HMO (Health Maintenance Organization) - An institution that offers prepaid medical care to subscribing members. For a set fee, participants receive all their health care from the HMO's own facilities and doctors, or from independents contracted by the HMO. No benefits are provided if the insured goes out of the network. The HMO may be sponsored by the government, employer, school, hospital, credit union, insurance company or hospital-medical plans.
Medically Necessary - Medical Necessity - Services or supplies which meet the following tests: They are appropriate and necessary for the symptoms, diagnosis, or treatment of the medical condition; They are provided for the diagnosis or direct care and treatment of the medical condition; They meet the standards of good medical practice within the medical community in the service area; They are not primarily for the convenience of the plan member or plan provider; and They are the most appropriate level or supply of service which can safely be provided.

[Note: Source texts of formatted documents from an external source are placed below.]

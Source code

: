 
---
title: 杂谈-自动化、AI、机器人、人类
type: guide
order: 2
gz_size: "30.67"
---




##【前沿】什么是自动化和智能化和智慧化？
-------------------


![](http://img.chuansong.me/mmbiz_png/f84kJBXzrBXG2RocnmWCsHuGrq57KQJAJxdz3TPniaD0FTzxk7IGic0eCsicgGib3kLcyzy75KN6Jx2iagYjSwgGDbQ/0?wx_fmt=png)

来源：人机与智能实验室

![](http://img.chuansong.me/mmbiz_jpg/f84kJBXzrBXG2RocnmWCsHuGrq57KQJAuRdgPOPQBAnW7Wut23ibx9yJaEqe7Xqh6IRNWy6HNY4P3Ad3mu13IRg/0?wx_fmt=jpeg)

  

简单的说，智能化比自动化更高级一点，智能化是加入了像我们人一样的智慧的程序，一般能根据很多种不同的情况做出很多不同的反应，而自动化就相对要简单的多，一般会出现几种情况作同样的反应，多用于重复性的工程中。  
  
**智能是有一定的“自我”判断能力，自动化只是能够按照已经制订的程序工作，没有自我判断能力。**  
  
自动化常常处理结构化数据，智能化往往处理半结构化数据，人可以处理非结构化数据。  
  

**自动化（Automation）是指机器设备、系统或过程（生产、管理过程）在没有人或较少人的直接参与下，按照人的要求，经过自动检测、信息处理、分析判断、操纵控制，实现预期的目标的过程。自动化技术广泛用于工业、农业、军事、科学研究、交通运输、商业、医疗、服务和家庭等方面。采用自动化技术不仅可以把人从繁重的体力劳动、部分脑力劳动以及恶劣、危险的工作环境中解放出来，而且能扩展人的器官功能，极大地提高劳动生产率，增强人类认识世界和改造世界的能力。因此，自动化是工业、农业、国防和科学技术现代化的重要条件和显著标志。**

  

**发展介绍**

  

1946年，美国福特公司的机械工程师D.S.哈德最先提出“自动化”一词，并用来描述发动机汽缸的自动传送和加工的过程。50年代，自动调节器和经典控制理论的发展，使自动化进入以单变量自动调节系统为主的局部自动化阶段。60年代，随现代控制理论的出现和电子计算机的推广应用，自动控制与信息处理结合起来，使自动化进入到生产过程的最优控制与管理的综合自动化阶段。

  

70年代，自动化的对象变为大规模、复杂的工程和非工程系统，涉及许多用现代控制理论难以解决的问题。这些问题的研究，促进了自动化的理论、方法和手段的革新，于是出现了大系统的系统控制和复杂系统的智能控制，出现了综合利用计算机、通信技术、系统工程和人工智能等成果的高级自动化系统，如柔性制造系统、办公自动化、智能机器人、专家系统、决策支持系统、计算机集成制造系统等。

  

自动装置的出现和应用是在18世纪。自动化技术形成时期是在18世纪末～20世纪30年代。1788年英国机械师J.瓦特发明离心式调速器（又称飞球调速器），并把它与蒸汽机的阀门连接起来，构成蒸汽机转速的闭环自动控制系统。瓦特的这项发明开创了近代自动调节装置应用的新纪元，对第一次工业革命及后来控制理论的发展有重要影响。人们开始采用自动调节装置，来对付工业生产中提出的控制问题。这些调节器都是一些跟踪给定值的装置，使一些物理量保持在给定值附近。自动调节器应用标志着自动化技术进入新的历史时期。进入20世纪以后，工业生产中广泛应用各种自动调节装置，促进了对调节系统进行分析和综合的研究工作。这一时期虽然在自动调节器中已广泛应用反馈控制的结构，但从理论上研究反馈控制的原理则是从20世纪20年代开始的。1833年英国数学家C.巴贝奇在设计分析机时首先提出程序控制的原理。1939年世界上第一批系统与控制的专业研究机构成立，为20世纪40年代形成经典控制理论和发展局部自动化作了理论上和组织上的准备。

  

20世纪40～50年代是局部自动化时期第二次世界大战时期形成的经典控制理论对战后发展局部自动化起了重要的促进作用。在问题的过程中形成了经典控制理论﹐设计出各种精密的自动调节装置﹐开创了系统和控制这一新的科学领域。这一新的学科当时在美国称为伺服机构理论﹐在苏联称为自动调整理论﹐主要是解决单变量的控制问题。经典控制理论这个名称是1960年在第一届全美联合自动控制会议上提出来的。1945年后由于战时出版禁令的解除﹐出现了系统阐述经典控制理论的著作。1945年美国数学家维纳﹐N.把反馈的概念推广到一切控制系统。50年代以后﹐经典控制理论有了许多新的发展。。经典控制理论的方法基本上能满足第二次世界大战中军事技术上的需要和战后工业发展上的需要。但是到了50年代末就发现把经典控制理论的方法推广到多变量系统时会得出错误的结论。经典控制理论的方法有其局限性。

PPO (Preferred Provider Organization) - Similar to an indemnity plan, but with a network of physicians, the insured is allowed to choose a doctor or hospital from a preferred provider list, which are doctors and hospitals who have agreed to group pricing and will follow the procedures and policies of the plan, or any other non-network provider. Lower fees are arranged with the network or providers, giving a financial incentive to stay within the network. A higher cost or co-pay is generally required for medical services obtained from outside sources.
Prior Authorization - A formal process requiring a provider to obtain approval to provide particular services or procedures before they are done. This is usually required for non-emergency services that are expensive or likely to be abused or overused. A managed care organization will identify those services and procedures that require prior authorization.